• **Task prompt**: Copy exactly the lines of the records below, and only those lines, beginning with the line that contains "and documentation is" and ending with the line that contains "## SOFTWARE ENVIRONMENT FEEDBACK".
== Segment start ==
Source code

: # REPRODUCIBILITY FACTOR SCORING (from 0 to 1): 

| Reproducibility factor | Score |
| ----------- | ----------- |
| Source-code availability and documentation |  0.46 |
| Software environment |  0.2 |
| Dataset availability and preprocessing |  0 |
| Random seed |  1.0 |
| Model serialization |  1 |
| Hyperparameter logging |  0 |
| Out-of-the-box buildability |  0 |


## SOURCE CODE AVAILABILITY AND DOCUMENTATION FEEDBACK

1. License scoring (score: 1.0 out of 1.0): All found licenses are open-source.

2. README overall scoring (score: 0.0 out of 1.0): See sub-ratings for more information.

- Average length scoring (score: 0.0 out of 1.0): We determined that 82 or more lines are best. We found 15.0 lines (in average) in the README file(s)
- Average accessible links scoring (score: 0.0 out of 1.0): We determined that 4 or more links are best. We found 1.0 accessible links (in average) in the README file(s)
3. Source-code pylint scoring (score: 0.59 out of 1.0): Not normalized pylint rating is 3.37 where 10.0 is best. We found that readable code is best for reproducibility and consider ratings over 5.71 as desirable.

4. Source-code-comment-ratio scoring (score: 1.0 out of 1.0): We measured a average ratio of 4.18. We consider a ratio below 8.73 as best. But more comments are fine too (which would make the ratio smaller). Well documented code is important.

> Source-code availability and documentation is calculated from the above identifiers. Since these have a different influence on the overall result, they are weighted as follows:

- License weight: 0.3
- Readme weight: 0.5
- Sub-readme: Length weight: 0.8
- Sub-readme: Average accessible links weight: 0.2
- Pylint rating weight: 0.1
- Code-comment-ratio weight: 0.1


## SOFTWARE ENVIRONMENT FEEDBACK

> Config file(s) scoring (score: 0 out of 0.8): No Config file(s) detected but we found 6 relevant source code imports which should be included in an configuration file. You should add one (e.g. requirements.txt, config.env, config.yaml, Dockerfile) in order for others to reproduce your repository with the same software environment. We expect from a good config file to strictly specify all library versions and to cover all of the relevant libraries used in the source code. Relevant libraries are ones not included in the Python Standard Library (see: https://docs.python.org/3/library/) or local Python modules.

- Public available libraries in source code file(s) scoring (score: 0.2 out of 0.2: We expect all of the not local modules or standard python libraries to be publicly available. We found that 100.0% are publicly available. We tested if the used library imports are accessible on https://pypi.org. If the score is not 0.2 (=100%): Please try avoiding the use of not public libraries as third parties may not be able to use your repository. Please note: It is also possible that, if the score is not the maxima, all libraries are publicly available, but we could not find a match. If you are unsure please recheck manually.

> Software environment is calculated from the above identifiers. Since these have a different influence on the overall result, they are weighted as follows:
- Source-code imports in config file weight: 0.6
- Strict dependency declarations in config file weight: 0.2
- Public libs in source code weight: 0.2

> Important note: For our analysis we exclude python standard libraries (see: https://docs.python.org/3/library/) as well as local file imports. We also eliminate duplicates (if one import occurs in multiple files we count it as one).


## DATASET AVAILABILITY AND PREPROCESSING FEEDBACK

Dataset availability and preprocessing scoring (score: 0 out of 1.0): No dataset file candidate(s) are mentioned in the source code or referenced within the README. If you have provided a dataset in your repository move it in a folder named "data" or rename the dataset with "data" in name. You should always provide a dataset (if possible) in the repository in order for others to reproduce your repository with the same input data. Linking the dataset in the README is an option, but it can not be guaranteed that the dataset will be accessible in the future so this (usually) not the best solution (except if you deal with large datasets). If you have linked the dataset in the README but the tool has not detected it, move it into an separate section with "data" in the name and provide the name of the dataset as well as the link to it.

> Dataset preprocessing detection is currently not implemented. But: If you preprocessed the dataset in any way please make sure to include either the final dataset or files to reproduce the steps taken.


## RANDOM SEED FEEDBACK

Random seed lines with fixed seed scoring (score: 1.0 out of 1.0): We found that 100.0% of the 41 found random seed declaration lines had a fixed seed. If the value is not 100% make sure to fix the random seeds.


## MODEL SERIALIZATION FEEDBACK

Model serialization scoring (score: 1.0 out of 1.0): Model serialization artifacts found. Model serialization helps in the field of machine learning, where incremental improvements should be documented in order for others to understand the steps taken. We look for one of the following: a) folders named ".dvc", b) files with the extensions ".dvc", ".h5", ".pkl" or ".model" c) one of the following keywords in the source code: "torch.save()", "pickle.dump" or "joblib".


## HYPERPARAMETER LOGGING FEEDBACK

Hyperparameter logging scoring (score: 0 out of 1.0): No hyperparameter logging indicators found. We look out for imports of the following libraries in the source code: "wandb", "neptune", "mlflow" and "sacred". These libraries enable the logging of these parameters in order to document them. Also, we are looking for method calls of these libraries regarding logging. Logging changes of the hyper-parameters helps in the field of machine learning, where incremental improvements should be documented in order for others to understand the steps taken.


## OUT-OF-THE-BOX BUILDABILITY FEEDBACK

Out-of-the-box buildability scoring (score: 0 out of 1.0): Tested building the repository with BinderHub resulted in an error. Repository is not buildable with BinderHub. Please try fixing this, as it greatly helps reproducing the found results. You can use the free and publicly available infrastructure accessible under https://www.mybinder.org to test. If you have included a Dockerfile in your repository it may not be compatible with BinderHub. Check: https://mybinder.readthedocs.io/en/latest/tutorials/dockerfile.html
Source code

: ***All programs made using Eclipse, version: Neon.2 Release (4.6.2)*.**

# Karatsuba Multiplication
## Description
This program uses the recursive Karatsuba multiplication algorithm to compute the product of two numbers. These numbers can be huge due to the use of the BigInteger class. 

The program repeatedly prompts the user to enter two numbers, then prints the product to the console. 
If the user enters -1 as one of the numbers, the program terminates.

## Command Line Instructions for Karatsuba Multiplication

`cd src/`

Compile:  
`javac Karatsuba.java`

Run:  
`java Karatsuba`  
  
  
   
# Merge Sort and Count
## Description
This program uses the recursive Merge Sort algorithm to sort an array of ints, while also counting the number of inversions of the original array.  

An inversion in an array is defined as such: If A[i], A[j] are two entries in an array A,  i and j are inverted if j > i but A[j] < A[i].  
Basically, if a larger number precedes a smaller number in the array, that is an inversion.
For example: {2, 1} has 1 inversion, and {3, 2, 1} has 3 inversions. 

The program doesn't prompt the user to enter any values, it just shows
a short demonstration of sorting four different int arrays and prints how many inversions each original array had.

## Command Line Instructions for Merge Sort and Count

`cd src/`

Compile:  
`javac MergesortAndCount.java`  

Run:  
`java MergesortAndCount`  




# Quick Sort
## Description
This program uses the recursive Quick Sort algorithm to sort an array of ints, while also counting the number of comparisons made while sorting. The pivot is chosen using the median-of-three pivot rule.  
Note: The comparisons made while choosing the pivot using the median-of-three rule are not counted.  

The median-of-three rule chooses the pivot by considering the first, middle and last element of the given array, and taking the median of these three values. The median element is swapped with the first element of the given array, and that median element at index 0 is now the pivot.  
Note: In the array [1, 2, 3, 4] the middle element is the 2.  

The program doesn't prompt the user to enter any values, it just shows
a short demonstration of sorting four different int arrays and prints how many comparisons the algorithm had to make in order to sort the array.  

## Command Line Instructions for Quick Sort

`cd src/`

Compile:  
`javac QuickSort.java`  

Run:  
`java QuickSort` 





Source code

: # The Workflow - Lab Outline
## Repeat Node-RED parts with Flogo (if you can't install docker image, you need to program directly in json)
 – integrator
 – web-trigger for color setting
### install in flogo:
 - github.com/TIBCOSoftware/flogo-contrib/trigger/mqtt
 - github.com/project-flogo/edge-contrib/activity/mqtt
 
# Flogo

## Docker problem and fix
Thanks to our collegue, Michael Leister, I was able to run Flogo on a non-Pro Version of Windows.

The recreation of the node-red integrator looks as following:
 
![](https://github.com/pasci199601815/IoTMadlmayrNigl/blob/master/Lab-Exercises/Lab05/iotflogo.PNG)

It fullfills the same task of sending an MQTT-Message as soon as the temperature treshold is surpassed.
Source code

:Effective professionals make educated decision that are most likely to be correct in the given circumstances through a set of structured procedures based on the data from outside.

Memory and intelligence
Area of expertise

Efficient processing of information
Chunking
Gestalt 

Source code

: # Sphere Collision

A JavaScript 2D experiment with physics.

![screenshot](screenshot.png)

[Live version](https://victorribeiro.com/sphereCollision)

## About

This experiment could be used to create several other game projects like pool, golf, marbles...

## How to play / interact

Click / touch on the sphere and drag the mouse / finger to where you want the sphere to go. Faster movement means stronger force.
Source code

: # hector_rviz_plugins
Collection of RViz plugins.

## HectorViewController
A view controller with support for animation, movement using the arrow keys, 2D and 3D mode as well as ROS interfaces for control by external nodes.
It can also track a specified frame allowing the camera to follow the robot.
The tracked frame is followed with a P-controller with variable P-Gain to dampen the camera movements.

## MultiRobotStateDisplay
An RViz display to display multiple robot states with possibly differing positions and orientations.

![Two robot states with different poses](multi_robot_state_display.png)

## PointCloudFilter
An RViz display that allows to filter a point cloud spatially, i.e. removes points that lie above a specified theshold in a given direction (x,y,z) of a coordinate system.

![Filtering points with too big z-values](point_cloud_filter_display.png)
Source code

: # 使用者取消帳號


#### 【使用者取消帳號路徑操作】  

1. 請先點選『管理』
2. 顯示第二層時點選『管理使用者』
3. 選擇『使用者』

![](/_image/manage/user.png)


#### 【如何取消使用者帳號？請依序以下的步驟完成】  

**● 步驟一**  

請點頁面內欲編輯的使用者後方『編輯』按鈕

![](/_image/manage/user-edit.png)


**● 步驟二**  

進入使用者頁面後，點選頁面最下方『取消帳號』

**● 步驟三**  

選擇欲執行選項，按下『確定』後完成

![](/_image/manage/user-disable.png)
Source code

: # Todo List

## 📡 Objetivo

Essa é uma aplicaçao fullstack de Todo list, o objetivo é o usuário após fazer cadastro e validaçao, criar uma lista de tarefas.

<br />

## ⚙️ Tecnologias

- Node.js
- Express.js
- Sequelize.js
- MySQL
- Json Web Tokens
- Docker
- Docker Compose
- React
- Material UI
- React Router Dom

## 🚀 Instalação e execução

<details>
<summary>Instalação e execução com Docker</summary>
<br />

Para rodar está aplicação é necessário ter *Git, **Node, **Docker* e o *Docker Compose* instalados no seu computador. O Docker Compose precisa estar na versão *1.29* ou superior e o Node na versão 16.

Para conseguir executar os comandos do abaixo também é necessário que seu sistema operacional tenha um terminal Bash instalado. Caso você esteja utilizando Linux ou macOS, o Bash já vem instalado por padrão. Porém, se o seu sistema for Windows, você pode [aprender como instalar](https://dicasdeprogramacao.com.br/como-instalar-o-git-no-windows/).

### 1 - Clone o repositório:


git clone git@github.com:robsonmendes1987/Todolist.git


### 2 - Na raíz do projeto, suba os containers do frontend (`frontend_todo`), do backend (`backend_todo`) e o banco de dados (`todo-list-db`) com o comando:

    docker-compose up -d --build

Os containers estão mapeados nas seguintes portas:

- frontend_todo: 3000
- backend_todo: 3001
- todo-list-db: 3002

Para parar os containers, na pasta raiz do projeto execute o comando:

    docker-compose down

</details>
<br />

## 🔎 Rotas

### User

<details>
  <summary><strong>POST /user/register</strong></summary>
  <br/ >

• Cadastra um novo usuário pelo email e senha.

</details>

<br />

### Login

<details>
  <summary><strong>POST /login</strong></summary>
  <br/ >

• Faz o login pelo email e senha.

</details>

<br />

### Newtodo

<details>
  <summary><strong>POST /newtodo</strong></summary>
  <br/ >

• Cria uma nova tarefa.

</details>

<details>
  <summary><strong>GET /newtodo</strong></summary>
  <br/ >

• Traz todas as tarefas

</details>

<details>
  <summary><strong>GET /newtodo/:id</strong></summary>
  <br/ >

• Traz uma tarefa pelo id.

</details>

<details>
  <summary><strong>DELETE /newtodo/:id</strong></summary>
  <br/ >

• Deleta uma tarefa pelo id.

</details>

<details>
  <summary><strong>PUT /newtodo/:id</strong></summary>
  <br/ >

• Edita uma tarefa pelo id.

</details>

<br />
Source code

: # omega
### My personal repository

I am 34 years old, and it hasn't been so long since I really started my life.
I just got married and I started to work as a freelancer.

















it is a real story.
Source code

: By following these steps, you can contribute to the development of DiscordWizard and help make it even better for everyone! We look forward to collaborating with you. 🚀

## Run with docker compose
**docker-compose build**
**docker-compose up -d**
== Segment end ==
• **Written solution**:
> Source-code availability and documentation is calculated from the above identifiers. Since these have a different influence on the overall result, they are weighted as follows:

- License weight: 0.3
- Readme weight: 0.5
- Sub-readme: Length weight: 0.8
- Sub-readme: Average accessible links weight: 0.2
- Pylint rating weight: 0.1
- Code-comment-ratio weight: 0.1


## SOFTWARE ENVIRONMENT FEEDBACK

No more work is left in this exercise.